SOURCE DATA
☆ ☆ ☆

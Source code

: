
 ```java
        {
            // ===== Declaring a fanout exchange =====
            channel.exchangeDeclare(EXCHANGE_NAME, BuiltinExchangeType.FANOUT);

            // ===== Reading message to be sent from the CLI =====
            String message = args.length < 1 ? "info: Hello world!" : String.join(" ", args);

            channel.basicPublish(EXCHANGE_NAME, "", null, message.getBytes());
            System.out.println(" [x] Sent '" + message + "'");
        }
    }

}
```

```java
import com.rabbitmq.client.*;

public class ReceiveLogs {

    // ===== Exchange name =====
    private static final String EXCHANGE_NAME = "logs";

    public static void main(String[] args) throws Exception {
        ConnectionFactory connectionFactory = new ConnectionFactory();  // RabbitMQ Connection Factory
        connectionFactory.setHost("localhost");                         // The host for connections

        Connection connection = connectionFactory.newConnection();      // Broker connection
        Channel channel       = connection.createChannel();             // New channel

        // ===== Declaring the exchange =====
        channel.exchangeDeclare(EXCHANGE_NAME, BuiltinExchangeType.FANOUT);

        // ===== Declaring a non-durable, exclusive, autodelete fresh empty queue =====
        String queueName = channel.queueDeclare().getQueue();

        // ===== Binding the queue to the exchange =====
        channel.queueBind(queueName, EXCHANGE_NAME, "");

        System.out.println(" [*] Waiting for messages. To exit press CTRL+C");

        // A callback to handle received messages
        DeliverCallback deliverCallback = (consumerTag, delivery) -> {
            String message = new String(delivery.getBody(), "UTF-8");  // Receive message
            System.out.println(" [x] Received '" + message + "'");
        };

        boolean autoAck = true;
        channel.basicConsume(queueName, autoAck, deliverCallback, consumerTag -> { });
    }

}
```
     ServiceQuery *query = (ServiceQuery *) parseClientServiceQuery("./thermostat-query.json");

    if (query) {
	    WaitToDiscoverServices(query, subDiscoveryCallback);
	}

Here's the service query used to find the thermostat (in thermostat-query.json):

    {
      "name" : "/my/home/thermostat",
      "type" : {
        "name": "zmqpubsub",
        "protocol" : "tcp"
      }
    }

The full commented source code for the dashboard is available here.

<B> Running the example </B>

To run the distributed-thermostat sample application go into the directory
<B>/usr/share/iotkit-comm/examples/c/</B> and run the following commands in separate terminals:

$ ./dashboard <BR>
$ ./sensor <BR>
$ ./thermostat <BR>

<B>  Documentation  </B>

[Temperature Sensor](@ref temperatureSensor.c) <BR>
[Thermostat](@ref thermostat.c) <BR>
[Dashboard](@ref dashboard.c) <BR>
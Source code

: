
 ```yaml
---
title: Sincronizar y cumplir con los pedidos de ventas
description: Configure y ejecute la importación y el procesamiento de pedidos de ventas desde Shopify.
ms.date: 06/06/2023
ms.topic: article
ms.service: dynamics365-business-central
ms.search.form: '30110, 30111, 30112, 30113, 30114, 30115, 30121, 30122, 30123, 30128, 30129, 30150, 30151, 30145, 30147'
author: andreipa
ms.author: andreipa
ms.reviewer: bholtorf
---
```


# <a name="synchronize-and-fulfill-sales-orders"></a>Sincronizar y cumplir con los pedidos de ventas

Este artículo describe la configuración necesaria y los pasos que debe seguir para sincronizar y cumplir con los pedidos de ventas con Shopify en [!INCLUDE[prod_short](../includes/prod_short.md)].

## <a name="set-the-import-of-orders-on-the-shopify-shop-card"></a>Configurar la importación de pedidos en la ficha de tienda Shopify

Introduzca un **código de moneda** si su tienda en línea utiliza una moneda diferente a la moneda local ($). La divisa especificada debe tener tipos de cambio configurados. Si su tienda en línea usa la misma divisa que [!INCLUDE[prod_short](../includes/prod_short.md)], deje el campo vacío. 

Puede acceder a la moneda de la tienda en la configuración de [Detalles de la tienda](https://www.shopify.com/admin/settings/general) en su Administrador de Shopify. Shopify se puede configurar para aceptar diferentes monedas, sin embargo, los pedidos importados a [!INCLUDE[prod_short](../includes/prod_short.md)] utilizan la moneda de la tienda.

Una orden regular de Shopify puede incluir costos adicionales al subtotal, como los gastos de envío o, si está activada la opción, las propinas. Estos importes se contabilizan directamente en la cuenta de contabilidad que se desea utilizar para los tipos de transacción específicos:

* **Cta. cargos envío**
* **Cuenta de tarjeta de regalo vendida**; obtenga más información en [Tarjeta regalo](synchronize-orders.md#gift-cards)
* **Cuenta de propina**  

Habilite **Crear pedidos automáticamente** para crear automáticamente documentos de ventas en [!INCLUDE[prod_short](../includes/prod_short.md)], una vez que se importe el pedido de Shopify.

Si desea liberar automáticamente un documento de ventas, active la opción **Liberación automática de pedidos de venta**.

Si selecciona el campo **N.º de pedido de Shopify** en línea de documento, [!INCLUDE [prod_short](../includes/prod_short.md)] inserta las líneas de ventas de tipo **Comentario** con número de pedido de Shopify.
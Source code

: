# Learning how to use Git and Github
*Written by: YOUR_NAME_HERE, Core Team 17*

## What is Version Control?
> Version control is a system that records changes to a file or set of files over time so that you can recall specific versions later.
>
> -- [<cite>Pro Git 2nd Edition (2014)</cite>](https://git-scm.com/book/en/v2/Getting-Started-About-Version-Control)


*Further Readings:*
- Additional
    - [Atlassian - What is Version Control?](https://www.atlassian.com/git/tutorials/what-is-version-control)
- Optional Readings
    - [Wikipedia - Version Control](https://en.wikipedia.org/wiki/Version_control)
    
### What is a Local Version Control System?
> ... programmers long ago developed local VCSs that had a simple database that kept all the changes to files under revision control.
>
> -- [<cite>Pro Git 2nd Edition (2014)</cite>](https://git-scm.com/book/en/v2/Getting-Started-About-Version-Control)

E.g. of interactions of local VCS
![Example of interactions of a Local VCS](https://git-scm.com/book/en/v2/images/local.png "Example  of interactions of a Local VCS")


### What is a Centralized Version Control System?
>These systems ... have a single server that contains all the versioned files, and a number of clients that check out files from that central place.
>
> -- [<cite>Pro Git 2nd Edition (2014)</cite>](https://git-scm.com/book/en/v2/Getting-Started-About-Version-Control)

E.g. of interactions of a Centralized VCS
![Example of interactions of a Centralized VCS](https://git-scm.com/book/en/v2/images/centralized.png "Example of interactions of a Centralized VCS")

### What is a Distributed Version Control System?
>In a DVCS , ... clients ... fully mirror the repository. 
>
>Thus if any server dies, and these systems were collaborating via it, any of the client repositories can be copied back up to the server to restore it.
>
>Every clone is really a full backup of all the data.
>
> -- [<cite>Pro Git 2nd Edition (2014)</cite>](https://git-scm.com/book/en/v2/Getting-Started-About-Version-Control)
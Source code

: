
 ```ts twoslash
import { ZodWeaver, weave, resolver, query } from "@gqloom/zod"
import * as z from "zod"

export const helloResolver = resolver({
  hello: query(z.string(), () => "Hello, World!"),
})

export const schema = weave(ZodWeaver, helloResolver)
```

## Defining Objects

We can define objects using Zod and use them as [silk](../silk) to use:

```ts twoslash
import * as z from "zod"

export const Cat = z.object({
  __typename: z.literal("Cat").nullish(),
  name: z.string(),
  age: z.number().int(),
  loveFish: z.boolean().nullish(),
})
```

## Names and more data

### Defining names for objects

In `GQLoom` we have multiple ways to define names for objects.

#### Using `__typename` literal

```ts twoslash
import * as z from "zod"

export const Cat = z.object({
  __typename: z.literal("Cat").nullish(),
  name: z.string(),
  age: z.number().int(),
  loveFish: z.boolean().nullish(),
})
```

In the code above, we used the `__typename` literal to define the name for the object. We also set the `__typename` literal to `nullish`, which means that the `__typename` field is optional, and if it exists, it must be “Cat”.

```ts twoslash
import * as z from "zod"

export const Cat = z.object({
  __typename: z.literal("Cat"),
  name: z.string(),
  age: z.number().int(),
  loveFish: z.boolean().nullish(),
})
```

☆ ☆ ☆

WORK INSTRUCTION
When a line in the material above includes the word "query", copy that line.

EXERCISE RESULT
     ServiceQuery *query = (ServiceQuery *) parseClientServiceQuery("./thermostat-query.json");
    if (query) {
	    WaitToDiscoverServices(query, subDiscoveryCallback);
Here's the service query used to find the thermostat (in thermostat-query.json):
import { ZodWeaver, weave, resolver, query } from "@gqloom/zod"
  hello: query(z.string(), () => "Hello, World!"),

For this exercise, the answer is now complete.